There appears to be no significant correlation between rate changes (whether upwards or downwards) and property prices in this time period.
In fact, for one to five months post a rate change, the opposite effect occurs – i.e. rises in interest rates also see rises in property sale values and vice versa. It’s only from month six that prices start to fall.
However, the big news is that there is not even a weak correlation, let alone a strong one. We, therefore, ended up concluding that interest rate rises do not affect house prices in the 12 months post the rise occurring.
If we stand back and think about this for a minute, because I appreciate it might be big news, it is not actually that surprising.
Interest rates definitely affect the affordability of mortgages, to a certain extent. In fact, things like inflation, the cost of living, employment rates and stability, wage inflation, consumer confidence, and (our best friends) housing supply and demand, all affect property prices much more.
Interest Rates and Asking Prices
Before we get into the detail of this, we look at asking prices because they almost immediately change after and during an event. Where actual prices paid for property can change this is more likely to be six months after an event.
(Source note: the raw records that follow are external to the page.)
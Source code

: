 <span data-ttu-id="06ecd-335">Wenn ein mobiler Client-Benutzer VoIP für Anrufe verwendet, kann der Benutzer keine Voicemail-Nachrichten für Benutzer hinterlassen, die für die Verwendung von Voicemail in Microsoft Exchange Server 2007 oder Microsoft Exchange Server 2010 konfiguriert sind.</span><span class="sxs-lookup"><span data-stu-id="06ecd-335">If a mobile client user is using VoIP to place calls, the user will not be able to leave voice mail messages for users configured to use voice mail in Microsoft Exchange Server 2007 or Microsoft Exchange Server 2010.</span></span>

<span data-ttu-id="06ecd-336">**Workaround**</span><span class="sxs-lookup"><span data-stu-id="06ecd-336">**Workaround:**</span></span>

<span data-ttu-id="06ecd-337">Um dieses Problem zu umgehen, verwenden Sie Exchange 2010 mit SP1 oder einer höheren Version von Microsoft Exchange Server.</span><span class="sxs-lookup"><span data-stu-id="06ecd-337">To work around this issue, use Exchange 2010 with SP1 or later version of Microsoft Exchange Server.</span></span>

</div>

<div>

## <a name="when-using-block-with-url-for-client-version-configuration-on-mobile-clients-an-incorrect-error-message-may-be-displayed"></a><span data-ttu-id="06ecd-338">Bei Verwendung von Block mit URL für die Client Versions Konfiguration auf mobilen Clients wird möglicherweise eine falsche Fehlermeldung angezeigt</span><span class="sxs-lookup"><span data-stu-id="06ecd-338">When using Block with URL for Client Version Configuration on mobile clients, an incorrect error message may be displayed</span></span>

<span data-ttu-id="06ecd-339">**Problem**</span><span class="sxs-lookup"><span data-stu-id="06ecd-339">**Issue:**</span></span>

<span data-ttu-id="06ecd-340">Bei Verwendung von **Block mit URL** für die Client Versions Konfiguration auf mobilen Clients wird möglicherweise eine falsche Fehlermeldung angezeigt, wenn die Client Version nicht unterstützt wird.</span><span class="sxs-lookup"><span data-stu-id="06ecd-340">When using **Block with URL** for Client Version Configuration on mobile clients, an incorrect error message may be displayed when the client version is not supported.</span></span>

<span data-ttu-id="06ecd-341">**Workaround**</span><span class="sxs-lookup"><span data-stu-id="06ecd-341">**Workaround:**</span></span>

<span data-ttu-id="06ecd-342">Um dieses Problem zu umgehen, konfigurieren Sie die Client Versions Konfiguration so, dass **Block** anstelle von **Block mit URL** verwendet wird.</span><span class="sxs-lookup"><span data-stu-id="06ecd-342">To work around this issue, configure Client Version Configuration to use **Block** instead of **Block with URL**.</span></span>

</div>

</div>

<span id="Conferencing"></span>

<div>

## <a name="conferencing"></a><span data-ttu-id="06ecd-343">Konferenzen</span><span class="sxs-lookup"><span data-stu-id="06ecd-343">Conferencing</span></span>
Anyway, asking property prices are falling right now. The following chart displays average initial instruction prices for sale outside of London for the whole of 2022:
We can see by looking at August 2022’s position that prices have fallen by 4.5% in the last month and 5.5% in the last two months. The latter, by the way, knocks £21,000 off the average non-London UK property price.
The following chart displays the same information for London:
Here, the fall is much starker. In the last two months, London asking prices had fallen by 9.7%, which equates to a massive £82,000 off the average London property price.
Whilst this looks like bad news on the surface of it, let’s put our old adversaries doom & gloom back in the cupboard for the time being. These price falls over the last two months have been more than masked by prior performance, and arguably property prices were probably overvalued in any case.
In the last year to August 2022, despite the recent two months of falls, non-London prices have risen by 9.5% (or £31k) whereas London prices have risen by 12.2%, or £83k. So, they have a way to fall yet before we get anything like negative growth year on year.
Let’s get back to the original question. If interest rates rise, does this affect the asking prices of properties?
Once again, however, history tells us that there is no link – interest rate rises do not affect house prices in the twelve months post the rise occurring.